How big are the chunks? There's nothing in the pic for scale...


----------



## shrews824 (Dec 30, 2017)

motocrash said:


> How big are the chunks? There's nothing in the pic for scale...


Sorry about that.  They are roughly 3.0 inch/1.5 inch/1.5 inch (LxWxH)


----------



## old sarge (Dec 30, 2017)

As Scott will probably report back later, this is some really good wood for smoking. Far better than what is available from big box stores.


----------



## shrews824 (Dec 30, 2017)

old sarge said:


> As Scott will probably report back later, this is some really good wood for smoking. Far better than what is available from big box stores.
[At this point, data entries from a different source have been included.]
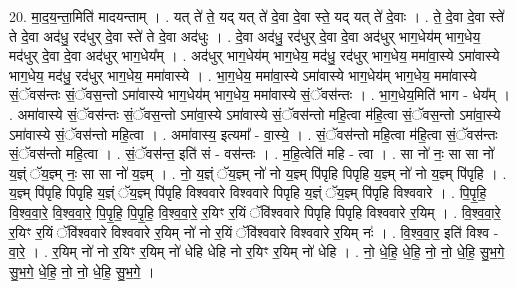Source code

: \documentclass[17pt]{extarticle}
\begin{document}
20. मा॒द॒य॒न्ता॒मिति॑ मादयन्ताम् । . यत् ते॑ ते॒ यद् यत् ते॑ दे॒वा दे॒वा स्ते॒ यद् यत् ते॑ दे॒वाः । . ते॒ दे॒वा दे॒वा स्ते॑ ते दे॒वा अद॑धु॒ रद॑धुर् दे॒वा स्ते॑ ते दे॒वा अद॑धुः । . दे॒वा अद॑धु॒ रद॑धुर् दे॒वा दे॒वा अद॑धुर् भाग॒धेय॑म् भाग॒धेय॒ मद॑धुर् दे॒वा दे॒वा अद॑धुर् भाग॒धेय᳚म् । . अद॑धुर् भाग॒धेय॑म् भाग॒धेय॒ मद॑धु॒ रद॑धुर् भाग॒धेय॒ ममा॑वा॒स्ये ऽमा॑वास्ये भाग॒धेय॒ मद॑धु॒ रद॑धुर् भाग॒धेय॒ ममा॑वास्ये । . भा॒ग॒धेय॒ ममा॑वा॒स्ये ऽमा॑वास्ये भाग॒धेय॑म् भाग॒धेय॒ ममा॑वास्ये सं॒ॅवस॑न्तः सं॒ॅवस॒न्तो ऽमा॑वास्ये भाग॒धेय॑म् भाग॒धेय॒ ममा॑वास्ये सं॒ॅवस॑न्तः । . भा॒ग॒धेय॒मिति॑ भाग - धेय᳚म् । . अमा॑वास्ये सं॒ॅवस॑न्तः सं॒ॅवस॒न्तो ऽमा॑वा॒स्ये ऽमा॑वास्ये सं॒ॅवस॑न्तो महि॒त्वा म॑हि॒त्वा सं॒ॅवस॒न्तो ऽमा॑वा॒स्ये ऽमा॑वास्ये सं॒ॅवस॑न्तो महि॒त्वा । . अमा॑वास्य॒ इत्यमा᳚ - वा॒स्ये॒ । . सं॒ॅवस॑न्तो महि॒त्वा म॑हि॒त्वा सं॒ॅवस॑न्तः सं॒ॅवस॑न्तो महि॒त्वा । . सं॒ॅवस॑न्त॒ इति॑ सं - वस॑न्तः । . म॒हि॒त्वेति॑ महि - त्वा । . सा नो॑ नः॒ सा सा नो॑ य॒ज्ञ्ं ॅय॒ज्ञ्म् नः॒ सा सा नो॑ य॒ज्ञ्म् । . नो॒ य॒ज्ञ्ं ॅय॒ज्ञ्म् नो॑ नो य॒ज्ञ्म् पि॑पृहि पिपृहि य॒ज्ञ्म् नो॑ नो य॒ज्ञ्म् पि॑पृहि । . य॒ज्ञ्म् पि॑पृहि पिपृहि य॒ज्ञ्ं ॅय॒ज्ञ्म् पि॑पृहि विश्ववारे विश्ववारे पिपृहि य॒ज्ञ्ं ॅय॒ज्ञ्म् पि॑पृहि विश्ववारे । . पि॒पृ॒हि॒ वि॒श्व॒वा॒रे॒ वि॒श्व॒वा॒रे॒ पि॒पृ॒हि॒ पि॒पृ॒हि॒ वि॒श्व॒वा॒रे॒ र॒यिꣳ र॒यिं ॅवि॑श्ववारे पिपृहि पिपृहि विश्ववारे र॒यिम् । . वि॒श्व॒वा॒रे॒ र॒यिꣳ र॒यिं ॅवि॑श्ववारे विश्ववारे र॒यिम् नो॑ नो र॒यिं ॅवि॑श्ववारे विश्ववारे र॒यिम् नः॑ । . वि॒श्व॒वा॒र॒ इति॑ विश्व - वा॒रे॒ । . र॒यिम् नो॑ नो र॒यिꣳ र॒यिम् नो॑ धेहि धेहि नो र॒यिꣳ र॒यिम् नो॑ धेहि । . नो॒ धे॒हि॒ धे॒हि॒ नो॒ नो॒ धे॒हि॒ सु॒भ॒गे॒ सु॒भ॒गे॒ धे॒हि॒ नो॒ नो॒ धे॒हि॒ सु॒भ॒गे॒ । \newline
\end{document}
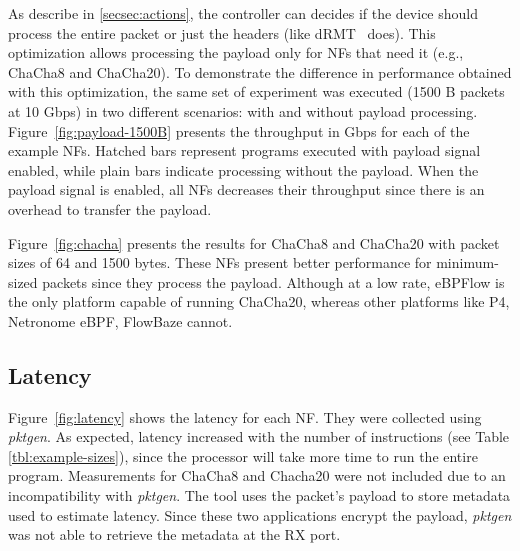As describe in \textsection\ref{secsec:actions}, the controller can decides if the device should process the entire packet or just the headers (like dRMT~\cite{chole2017drmt} does). 
This optimization allows processing the payload only for NFs that need it (e.g., ChaCha8 and ChaCha20).
To demonstrate the difference in performance obtained with this optimization, the same set of experiment was executed (1500 B packets at 10 Gbps) in two different scenarios: with and without payload processing. Figure~\ref{fig:payload-1500B} presents the throughput in Gbps for each of the example NFs. 
Hatched bars represent programs executed with payload signal enabled, while plain bars indicate processing without the payload. 
When the payload signal is enabled, all NFs decreases their throughput since there is an overhead to transfer the payload.



Figure~\ref{fig:chacha} presents the results for ChaCha8 and ChaCha20 with packet sizes of 64 and 1500 bytes. These NFs present better performance for minimum-sized packets since they process the payload.
Although at a low rate, eBPFlow is the only platform capable of running ChaCha20, whereas other platforms like P4, Netronome eBPF, FlowBaze cannot.



\subsection{Latency}

Figure~\ref{fig:latency} shows the latency for each NF. They were collected using \textit{pktgen}.
As expected, latency increased with the number of instructions (see Table \ref{tbl:example-sizes}), since the processor will take more time to run the entire program. Measurements for ChaCha8 and Chacha20 were not included due to an incompatibility with \textit{pktgen}. The tool uses the packet's payload to store metadata used to estimate latency. Since these two applications encrypt the payload, \textit{pktgen} was not able to retrieve the metadata at the RX port.


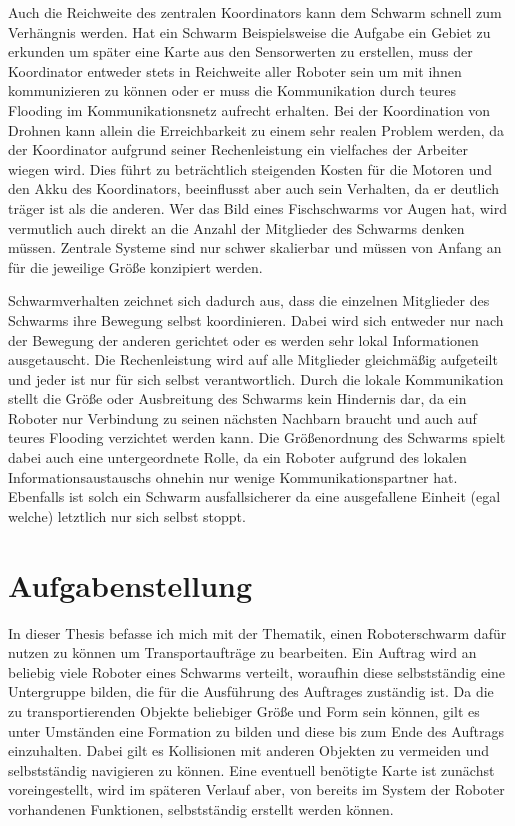 Auch die Reichweite des zentralen Koordinators kann dem Schwarm schnell zum Verhängnis werden. Hat ein Schwarm Beispielsweise die Aufgabe ein Gebiet zu erkunden um später eine Karte aus den Sensorwerten zu erstellen, muss der Koordinator entweder stets in Reichweite aller Roboter sein um mit ihnen kommunizieren zu können oder er muss die Kommunikation durch teures Flooding im Kommunikationsnetz aufrecht erhalten. Bei der Koordination von Drohnen kann allein die Erreichbarkeit zu einem sehr realen Problem werden, da der Koordinator aufgrund seiner Rechenleistung ein vielfaches der Arbeiter wiegen wird. Dies führt zu beträchtlich steigenden Kosten für die Motoren und den Akku des Koordinators, beeinflusst aber auch sein Verhalten, da er deutlich träger ist als die anderen.
Wer das Bild eines Fischschwarms vor Augen hat, wird vermutlich auch direkt an die Anzahl der Mitglieder des Schwarms denken müssen. Zentrale Systeme sind nur schwer skalierbar und müssen von Anfang an für die jeweilige Größe konzipiert werden.

Schwarmverhalten zeichnet sich dadurch aus, dass die einzelnen Mitglieder des Schwarms ihre Bewegung selbst koordinieren. Dabei wird sich entweder nur nach der Bewegung der anderen gerichtet oder es werden sehr lokal Informationen ausgetauscht. Die Rechenleistung wird auf alle Mitglieder gleichmäßig aufgeteilt und jeder ist nur für sich selbst verantwortlich. Durch die lokale Kommunikation stellt die Größe oder Ausbreitung des Schwarms kein Hindernis dar, da ein Roboter nur Verbindung zu seinen nächsten Nachbarn braucht und auch auf teures Flooding verzichtet werden kann. Die Größenordnung des Schwarms spielt dabei auch eine untergeordnete Rolle, da ein Roboter aufgrund des lokalen Informationsaustauschs ohnehin nur wenige Kommunikationspartner hat. Ebenfalls ist solch ein Schwarm ausfallsicherer da eine ausgefallene Einheit (egal welche) letztlich nur sich selbst stoppt. 

\section{Aufgabenstellung}\label{sec:Aufgabenstellung}
In dieser Thesis befasse ich mich mit der Thematik, einen Roboterschwarm dafür nutzen zu können um Transportaufträge zu bearbeiten. Ein Auftrag wird an beliebig viele Roboter eines Schwarms verteilt, woraufhin diese selbstständig eine Untergruppe bilden, die für die Ausführung des Auftrages zuständig ist. Da die zu transportierenden Objekte beliebiger Größe und Form sein können, gilt es unter Umständen eine Formation zu bilden und diese bis zum Ende des Auftrags einzuhalten. Dabei gilt es Kollisionen mit anderen Objekten zu vermeiden und selbstständig navigieren zu können. Eine eventuell benötigte Karte ist zunächst voreingestellt, wird im späteren Verlauf aber, von bereits im System der Roboter vorhandenen Funktionen, selbstständig erstellt werden können.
I'll definitely report back.  Hoping to do another smoke within the next week.  Not sure what just yet, but I'll find something.  ;)


----------



## SmokinAl (Dec 31, 2017)

Gosh that seems like an awfully expensive way to buy wood.
I use whatever is available around here in my stick burner.
Mostly oak & hickory, and I have even used the dead branches from an oak tree in my back yard.
Looking forward to see if you get a big flavor difference with the boxed wood!
Al


----------



## shrews824 (Dec 31, 2017)

smokinal said:


> Gosh that seems like an awfully expensive way to buy wood.
> I use whatever is available around here in my stick burner.
> Mostly oak & hickory, and I have even used the dead branches from an oak tree in my back yard.
> Looking forward to see if you get a big flavor difference with the boxed wood!
> Al


Yeah, it is.  I've always bought my wood however.  My father in law has some Hickory laying around that I need to cut up and see how it does.  I guess this is just a bit more convenient for me.  I'm hoping this box lasts me for most of the year.


----------



## motocrash (Dec 31, 2017)

smokinal said:


> Gosh that seems like an awfully expensive way to buy wood.
> I use whatever is available around here in my stick burner.
> Mostly oak & hickory, and I have even used the dead branches from an oak tree in my back yard.
> Looking forward to see if you get a big flavor difference with the boxed wood!
> Al


I'm sure there will be a perceived quality difference due to the placebo effect as this is normal human psychological behavior.Other than this perception based on physical appearance or perceived quality due to cost,how would you qualify or quantify any true quality difference ?


----------



## GaryHibbert (Dec 31, 2017)

When I had my stick burner I just whatever I could get.  Lot if willow around here and it's a great wood for smoking.
Gary


----------



## red sled (Jan 3, 2018)

Looks like good stuff. Someday I will have to buy smoking wood too. 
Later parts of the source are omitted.